FCC Program To Provide Take-Home Internet Access To Students

A lot of people forget just how much money the government spends when it comes to school improvements and technology, and while the budget crunch has definitely hurt some of that, a new program is about to get kicked off with $9 million of support. The Federal Communications Commission announced 20 pilot programs that are slated to receive government funding to pay for "wireless broadband connections for laptops, smart phones and other mobile devices, which students will be able to take with them after the school day ends."

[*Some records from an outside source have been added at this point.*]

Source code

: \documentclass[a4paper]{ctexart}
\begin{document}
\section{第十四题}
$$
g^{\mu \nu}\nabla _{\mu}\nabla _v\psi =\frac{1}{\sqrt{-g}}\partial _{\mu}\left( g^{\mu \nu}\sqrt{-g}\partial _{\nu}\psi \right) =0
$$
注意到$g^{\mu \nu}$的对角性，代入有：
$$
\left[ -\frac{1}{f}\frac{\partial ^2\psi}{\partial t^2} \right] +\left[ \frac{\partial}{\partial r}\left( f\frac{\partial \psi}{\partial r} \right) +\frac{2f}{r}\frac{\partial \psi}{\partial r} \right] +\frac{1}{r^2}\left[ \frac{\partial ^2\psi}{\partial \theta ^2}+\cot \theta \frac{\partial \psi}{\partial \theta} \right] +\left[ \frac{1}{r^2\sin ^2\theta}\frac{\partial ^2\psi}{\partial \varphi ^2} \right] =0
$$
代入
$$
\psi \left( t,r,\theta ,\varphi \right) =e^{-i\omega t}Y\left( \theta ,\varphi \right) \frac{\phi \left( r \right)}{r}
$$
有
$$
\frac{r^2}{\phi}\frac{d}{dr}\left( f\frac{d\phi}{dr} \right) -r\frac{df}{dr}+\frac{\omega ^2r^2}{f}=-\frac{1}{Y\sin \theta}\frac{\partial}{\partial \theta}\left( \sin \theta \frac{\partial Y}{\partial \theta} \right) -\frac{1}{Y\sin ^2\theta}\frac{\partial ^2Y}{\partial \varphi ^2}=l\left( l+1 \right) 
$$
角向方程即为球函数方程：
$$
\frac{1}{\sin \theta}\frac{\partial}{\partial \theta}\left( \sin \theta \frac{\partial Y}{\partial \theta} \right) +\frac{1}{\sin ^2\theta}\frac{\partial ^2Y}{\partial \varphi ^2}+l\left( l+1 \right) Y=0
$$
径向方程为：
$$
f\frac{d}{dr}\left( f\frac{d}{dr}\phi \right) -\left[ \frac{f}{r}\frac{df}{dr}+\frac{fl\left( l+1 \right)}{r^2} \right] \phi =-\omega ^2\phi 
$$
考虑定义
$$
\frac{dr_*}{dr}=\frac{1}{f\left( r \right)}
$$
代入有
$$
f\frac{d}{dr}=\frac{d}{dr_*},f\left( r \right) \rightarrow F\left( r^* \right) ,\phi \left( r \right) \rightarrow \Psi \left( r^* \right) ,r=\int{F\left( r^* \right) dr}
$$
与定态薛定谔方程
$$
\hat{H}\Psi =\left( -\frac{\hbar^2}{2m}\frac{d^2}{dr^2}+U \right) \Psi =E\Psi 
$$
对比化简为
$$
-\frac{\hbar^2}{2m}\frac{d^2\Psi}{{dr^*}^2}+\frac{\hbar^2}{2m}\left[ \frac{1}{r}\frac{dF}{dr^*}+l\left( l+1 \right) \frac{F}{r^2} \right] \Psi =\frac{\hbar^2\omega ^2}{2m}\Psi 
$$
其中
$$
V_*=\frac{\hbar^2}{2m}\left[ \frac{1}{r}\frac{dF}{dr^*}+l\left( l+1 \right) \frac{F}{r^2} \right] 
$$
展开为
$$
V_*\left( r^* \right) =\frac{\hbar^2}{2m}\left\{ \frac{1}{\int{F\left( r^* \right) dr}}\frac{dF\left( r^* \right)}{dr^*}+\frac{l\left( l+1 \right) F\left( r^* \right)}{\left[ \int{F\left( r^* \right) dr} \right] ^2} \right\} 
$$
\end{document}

This is a huge project, and if it goes well, it could change the lives of students everywhere. Despite the statistics, tons of students go home and have no Internet access. That's a real killer when it comes to learning and completing homework, so giving them the opportunity to have it could definitely revolutionize the lives of students. It's called Learning On-The-Go, and it's scheduled to reach 35,000 students across 14 states in the 2011-2012 school year. It'll be paid for through the government's E-Rate program, which has been structured to fund Internet access in schools and libraries; until now, that program has never been used to pay for off-campus connections, but this seems like the perfect opportunity to change that.

The pilot will fund connections in elementary and secondary schools in New Orleans, Philly and Canton, with each city getting something a little different. NoLa will get laptop connections, while Philly gets wireless cards for low-income households and Canton gets smartphone access for students in need. When it's all said and done, money will go to projects in Colorado, Pennsylvania, New York, Florida, Ohio, Georgia, Texas, Michigan, North Carolina, Louisiana, Alabama, California, New Mexico and Iowa, and we definitely hope it turns out to be a success. The more Internet, the merrier!